How to complete this task —
Repeat the entries exactly as they are written.

[Source records]
--
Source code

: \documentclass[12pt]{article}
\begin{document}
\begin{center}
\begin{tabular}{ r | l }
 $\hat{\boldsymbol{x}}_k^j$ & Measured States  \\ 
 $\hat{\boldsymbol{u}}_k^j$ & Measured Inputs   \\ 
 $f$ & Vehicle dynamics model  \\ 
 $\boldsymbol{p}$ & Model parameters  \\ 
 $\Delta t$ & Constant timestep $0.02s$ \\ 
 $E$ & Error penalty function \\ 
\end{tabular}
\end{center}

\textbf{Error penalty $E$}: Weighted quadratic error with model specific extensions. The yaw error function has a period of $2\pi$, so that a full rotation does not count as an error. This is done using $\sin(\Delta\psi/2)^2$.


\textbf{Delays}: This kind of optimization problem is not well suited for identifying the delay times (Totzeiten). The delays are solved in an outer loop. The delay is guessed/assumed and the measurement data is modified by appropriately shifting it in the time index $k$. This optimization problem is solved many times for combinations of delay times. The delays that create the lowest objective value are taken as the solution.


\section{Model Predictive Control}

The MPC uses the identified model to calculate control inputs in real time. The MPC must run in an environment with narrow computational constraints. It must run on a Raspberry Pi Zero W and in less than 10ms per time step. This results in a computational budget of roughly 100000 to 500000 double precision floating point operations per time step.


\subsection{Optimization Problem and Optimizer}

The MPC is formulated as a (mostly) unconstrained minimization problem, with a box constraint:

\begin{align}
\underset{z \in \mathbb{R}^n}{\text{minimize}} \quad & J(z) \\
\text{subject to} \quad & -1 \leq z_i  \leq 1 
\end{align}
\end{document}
--
Finished exercise —
Source code

: \documentclass[12pt]{article}
\begin{document}
\begin{center}
\begin{tabular}{ r | l }
 $\hat{\boldsymbol{x}}_k^j$ & Measured States  \\ 
 $\hat{\boldsymbol{u}}_k^j$ & Measured Inputs   \\ 
 $f$ & Vehicle dynamics model  \\ 
 $\boldsymbol{p}$ & Model parameters  \\ 
 $\Delta t$ & Constant timestep $0.02s$ \\ 
 $E$ & Error penalty function \\ 
\end{tabular}
\end{center}

\textbf{Error penalty $E$}: Weighted quadratic error with model specific extensions. The yaw error function has a period of $2\pi$, so that a full rotation does not count as an error. This is done using $\sin(\Delta\psi/2)^2$.


\textbf{Delays}: This kind of optimization problem is not well suited for identifying the delay times (Totzeiten). The delays are solved in an outer loop. The delay is guessed/assumed and the measurement data is modified by appropriately shifting it in the time index $k$. This optimization problem is solved many times for combinations of delay times. The delays that create the lowest objective value are taken as the solution.


\section{Model Predictive Control}

The MPC uses the identified model to calculate control inputs in real time. The MPC must run in an environment with narrow computational constraints. It must run on a Raspberry Pi Zero W and in less than 10ms per time step. This results in a computational budget of roughly 100000 to 500000 double precision floating point operations per time step.


\subsection{Optimization Problem and Optimizer}

The MPC is formulated as a (mostly) unconstrained minimization problem, with a box constraint:

\begin{align}
\underset{z \in \mathbb{R}^n}{\text{minimize}} \quad & J(z) \\
\text{subject to} \quad & -1 \leq z_i  \leq 1 
\end{align}
\end{document}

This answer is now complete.